The government contends that the acquisition of the No. 4 wireless carrier in the country by
No. 2 AT&T would reduce competition and that would lead to price increases.
At a news conference, Deputy Attorney General James Cole said the combination would result in “tens of millions of consumers all across the United States facing higher prices, fewer choices and lower-quality products for mobile wireless services.”
The lawsuit seeks to ensure that everyone can continue to receive the benefits of competition, Cole said.
AT&T said it would fight and ask for an expedited court hearing “so the enormous benefits of this merger can be fully reviewed.” The company said the government “has the burden of proving alleged anticompetitive effects, and we intend to vigorously contest this matter in court.”
Four nationwide providers –
Verizon, AT&T, T-Mobile and Sprint – account for more than
90 percent of mobile wireless connections.
T-Mobile has been an important source of competition, including through innovation and quality enhancements such as the roll-out of the first nationwide high-speed data network, according to Sharis Pozen, the acting chief of Justice’s antitrust division.
Mobile wireless telecom services play an increasing role in day-to-day communications, with more than 300 million smart phones, data cards, tablets and other mobile wireless devices in use.
Deutsche Telekom, the owner of T-Mobile, had no immediate comment.
The proposed cash-and-stock transaction would catapult AT&T past Verizon Wireless to become the nation’s largest wireless provider, and leave Sprint Nextel Corp. as a distant No. 3.
In a statement, Sprint said the Justice Department’s lawsuit “delivered a decisive victory for consumers, competition and our country. By filing suit to block AT&T’s proposed takeover of T-Mobile, the DOJ has put consumers’ interests first.”
AT&T and T-Mobile compete nationwide, in 97 of the largest 100 cellular marketing areas, according to the suit filed in U.S. District Court in Washington. They also vie for business and government customers.
The suit says AT&T’s acquisition of T-Mobile would eliminate a company that has been a competitor through low pricing and innovation. T-Mobile had the first handset using the Android operating system, Blackberry wireless e-mail, the Sidekick smart phone, national Wi-Fi “hotspot” access and a variety of unlimited service plans.
In support of its case, the Justice Department quoted an unidentified AT&T employee on a competitive issue – sophisticated wireless broadband devices that can provide high-speed data connections. The AT&T employee, said the lawsuit, noted that T-Mobile was first to have such devices in their portfolio and that “we added them in reaction to potential loss of speed claims.”
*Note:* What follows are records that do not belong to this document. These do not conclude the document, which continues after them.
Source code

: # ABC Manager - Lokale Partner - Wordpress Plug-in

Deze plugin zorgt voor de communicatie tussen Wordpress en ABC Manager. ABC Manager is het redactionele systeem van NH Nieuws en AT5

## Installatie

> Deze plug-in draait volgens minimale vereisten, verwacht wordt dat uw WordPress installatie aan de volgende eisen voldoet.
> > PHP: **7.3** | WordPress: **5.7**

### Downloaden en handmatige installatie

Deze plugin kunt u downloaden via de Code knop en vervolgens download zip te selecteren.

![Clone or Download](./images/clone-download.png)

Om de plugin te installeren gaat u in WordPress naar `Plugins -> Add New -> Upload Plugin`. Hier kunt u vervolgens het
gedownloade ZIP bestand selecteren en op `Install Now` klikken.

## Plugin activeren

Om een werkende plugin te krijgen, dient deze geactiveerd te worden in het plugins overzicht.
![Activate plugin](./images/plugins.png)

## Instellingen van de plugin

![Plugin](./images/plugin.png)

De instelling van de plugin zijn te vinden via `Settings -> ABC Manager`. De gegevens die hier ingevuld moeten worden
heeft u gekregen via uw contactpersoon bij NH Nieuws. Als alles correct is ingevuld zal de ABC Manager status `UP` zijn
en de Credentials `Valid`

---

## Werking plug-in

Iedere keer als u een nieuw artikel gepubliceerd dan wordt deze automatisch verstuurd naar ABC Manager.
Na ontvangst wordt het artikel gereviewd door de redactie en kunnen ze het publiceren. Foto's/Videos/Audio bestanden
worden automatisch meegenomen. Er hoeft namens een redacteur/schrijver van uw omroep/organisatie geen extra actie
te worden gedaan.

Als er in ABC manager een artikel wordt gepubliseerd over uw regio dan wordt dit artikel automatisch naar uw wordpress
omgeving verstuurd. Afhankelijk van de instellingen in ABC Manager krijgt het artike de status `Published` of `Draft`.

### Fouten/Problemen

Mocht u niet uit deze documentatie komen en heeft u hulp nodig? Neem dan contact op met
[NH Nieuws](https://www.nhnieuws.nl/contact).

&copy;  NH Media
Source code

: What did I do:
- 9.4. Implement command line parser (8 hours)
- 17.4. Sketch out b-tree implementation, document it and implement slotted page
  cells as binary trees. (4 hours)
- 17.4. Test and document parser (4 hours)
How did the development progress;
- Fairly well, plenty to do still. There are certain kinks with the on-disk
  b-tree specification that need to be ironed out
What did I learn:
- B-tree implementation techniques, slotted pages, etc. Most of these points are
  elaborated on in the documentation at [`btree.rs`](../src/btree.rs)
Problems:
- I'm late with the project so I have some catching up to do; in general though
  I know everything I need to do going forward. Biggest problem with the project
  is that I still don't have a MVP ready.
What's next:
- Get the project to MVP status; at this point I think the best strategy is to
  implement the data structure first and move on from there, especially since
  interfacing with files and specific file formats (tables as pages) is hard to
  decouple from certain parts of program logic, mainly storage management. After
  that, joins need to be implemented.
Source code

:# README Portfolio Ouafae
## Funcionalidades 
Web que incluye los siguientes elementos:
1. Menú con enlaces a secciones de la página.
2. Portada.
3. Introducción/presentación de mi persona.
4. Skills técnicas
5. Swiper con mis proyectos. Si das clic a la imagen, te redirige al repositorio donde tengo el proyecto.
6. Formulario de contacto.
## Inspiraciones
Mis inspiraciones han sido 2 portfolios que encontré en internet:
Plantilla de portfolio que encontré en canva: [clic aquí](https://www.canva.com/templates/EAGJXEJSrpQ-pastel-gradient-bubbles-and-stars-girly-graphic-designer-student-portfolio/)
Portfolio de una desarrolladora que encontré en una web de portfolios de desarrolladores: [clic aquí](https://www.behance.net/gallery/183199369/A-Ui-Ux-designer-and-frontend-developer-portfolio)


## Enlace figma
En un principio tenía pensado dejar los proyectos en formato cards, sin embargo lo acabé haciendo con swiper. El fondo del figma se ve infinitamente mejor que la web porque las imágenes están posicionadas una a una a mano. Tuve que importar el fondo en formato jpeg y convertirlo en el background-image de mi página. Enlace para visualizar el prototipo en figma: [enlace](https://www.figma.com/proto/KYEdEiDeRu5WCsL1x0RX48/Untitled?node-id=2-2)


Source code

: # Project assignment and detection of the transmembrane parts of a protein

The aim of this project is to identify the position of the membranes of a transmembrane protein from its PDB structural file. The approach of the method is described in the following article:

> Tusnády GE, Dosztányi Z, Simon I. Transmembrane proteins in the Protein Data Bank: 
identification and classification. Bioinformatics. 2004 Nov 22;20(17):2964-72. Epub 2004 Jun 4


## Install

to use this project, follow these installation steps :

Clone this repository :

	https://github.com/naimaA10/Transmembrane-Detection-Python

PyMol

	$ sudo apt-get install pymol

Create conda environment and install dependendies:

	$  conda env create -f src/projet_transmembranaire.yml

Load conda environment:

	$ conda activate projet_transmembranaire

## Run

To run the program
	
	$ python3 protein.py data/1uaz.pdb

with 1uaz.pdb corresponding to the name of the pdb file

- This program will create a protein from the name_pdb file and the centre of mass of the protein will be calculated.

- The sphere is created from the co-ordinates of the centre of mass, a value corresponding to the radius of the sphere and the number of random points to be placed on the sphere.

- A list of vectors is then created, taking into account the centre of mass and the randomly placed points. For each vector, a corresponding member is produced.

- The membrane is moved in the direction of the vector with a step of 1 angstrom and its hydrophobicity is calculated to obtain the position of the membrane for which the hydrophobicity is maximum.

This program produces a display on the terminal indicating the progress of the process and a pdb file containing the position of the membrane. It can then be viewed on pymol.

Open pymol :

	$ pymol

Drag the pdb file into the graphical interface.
Federal Communications Commission chairman Julius Genachowski said the record before the FCC “raises serious concerns about the impact of the proposed transaction on competition.” The FCC’s separate review is not yet complete.
FCC member Michael Copps, a Democrat and a staunch opponent of industry consolidation, said he shares “the concerns about competition and have numerous other concerns about the public interest effects of the proposed transaction, including consumer choice and innovation.”
The suit used some of T-Mobile’s own documents describing its role in the market to oppose the merger. In those documents, the company calls itself “the No. 1 challenger of the established big guys in the market and as well positioned in a consolidated 4-player national market.”